I have been noticing the contempt, putdowns and dismissal that intellectuals express toward Max Stirner for his gentle, quiet, nerd-like, middle class existence and loser status (poor, in debt, unable to support his wives and devious about running up debts and seeking to avoid creditors, dying alone in penniless poverty).
The detractors mock Max, noting how his loser, wimpy real life performance starkly contradicts his bold, masterful proclamations about the egoist that owns the whole world, for his own enjoyment, confidently performing and experiencing all in accordance with his own internally-authored code, boasting aggressively that all is his property if he has the power and wields that power to grab all that he can. Right is might and one is mighty and well-propertied by grabbing all that one can without qualm, without apology. To contrast this ideal with the actual Max is to contrast Captain America with some meek, quiet librarian, leading his plain, uneventful life, working second shift for life that the local, branch library.

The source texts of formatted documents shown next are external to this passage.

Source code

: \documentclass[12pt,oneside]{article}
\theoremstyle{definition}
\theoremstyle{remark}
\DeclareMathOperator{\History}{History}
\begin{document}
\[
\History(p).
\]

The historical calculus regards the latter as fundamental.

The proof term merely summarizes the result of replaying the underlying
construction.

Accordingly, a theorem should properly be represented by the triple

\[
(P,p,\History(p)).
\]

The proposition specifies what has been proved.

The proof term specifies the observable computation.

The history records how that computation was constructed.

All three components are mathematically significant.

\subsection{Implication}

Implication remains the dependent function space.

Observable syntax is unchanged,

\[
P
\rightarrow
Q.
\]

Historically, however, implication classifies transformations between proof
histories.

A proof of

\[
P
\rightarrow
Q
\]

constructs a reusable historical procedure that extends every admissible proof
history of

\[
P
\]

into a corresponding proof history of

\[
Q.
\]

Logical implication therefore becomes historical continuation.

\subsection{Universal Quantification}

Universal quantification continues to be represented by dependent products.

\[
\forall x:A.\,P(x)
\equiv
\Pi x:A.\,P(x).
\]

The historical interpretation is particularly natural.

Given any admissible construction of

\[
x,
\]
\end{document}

My response: the critics have a point and the stark contrast is remarkable. Only God knows the human heart and its secret motivations, so only God can judge us. We can judge performance, and accurately and righteously praise or condemn it, for example complaining that Stirner did not practice what he preached.

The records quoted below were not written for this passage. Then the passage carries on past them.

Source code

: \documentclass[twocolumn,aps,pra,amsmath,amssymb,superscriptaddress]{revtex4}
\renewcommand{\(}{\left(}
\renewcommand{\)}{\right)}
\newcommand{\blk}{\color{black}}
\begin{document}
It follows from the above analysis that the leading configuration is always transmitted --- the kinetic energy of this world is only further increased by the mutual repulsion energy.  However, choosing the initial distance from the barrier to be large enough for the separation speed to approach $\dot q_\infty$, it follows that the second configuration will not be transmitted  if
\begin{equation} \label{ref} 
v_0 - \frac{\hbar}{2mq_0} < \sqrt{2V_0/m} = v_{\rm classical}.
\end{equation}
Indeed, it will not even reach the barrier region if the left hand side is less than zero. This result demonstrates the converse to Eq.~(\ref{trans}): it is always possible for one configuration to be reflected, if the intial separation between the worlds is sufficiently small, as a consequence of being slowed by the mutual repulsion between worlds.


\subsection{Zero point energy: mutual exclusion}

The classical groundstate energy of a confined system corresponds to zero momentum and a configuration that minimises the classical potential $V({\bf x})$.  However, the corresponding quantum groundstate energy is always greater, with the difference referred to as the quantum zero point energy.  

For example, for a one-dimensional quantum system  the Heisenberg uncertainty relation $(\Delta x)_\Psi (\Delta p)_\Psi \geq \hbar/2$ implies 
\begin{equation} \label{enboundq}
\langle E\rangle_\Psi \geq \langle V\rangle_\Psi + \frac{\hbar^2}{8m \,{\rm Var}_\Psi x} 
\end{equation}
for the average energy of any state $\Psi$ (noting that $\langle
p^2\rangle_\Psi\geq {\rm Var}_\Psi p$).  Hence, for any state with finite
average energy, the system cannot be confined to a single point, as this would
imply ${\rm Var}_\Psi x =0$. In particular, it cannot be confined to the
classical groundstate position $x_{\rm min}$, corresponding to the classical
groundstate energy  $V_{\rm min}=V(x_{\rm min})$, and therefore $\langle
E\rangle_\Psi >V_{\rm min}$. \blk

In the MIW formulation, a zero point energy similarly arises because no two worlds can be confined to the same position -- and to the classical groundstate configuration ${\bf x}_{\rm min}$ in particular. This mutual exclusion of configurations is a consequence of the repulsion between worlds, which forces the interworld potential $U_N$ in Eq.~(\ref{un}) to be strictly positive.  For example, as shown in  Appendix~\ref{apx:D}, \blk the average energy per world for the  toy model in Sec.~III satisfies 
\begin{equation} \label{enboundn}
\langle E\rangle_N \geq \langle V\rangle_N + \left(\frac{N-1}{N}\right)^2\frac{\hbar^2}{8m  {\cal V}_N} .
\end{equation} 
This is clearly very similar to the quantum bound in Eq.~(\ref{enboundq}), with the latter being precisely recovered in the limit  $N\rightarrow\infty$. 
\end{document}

I am more merciful, because we do not know how strong, how willful, now much spare psychic confidence and energy Stirner retained, after writing his books, to realize his ideals in personal life. It may well have taken every ounce of talent, money, energy and focus to get as far as he could before he wore out, stopped cold, and coasted for the rest of his life.

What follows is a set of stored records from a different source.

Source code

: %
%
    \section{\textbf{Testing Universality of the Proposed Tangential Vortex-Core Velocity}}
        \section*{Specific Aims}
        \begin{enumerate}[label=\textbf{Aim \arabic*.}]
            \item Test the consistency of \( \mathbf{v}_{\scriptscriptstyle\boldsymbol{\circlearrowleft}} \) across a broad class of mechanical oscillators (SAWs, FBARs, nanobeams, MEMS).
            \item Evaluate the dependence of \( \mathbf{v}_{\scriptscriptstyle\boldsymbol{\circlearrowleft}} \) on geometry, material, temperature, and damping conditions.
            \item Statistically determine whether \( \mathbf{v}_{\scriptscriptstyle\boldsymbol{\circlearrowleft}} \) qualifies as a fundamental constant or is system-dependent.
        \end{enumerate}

I know that we great souls are so alone, and so socially ostrasized, that the enormous psychological energy required just to keep sane, keep positive, keep going, to want to live and not commit suicide, to stand so alone against silence, nothingness, and, to bare, alone, the constant, conscious, surface-realized encountering of immediately present, exposed meaninglessness from Being seeming like death, eternity, eerie nothingness and a cold impersonal universe--all of this wears on the self, grinding it down into gloom, the desire to conform, to obey "the they", to no longer serve God, to maverize no longer, going no further.
What impresses me is that Max got as far as he did, not how he failed to practice what he preaches.